Among the lines of the records, find all that carry the word "method" and copy them.

EXERCISE DATA section start

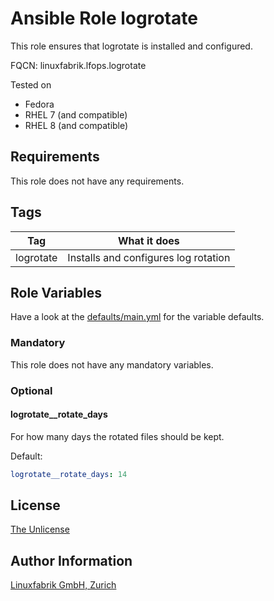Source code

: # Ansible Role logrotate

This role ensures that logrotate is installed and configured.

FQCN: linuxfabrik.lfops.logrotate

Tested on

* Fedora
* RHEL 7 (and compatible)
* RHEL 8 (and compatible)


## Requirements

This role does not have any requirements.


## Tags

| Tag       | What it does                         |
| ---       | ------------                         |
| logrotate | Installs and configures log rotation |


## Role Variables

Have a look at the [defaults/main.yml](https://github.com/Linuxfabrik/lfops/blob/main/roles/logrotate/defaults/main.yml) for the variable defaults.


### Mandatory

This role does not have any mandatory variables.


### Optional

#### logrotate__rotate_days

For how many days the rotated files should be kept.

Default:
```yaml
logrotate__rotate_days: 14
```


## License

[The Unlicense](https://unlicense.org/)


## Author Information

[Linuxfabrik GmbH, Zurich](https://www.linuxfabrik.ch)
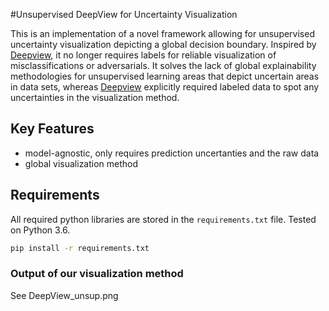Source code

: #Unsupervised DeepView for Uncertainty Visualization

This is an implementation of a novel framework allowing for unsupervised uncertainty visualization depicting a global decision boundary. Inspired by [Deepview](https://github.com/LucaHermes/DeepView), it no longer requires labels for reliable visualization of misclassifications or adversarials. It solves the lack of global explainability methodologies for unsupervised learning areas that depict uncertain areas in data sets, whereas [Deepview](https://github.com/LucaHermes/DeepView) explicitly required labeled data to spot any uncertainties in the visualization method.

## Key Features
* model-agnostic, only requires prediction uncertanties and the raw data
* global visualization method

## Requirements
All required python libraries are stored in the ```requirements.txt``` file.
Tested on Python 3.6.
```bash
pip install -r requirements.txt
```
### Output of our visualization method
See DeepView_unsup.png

EXERCISE DATA section end

▶ [WRITTEN SOLUTION]:
This is an implementation of a novel framework allowing for unsupervised uncertainty visualization depicting a global decision boundary. Inspired by [Deepview](https://github.com/LucaHermes/DeepView), it no longer requires labels for reliable visualization of misclassifications or adversarials. It solves the lack of global explainability methodologies for unsupervised learning areas that depict uncertain areas in data sets, whereas [Deepview](https://github.com/LucaHermes/DeepView) explicitly required labeled data to spot any uncertainties in the visualization method.
* global visualization method
### Output of our visualization method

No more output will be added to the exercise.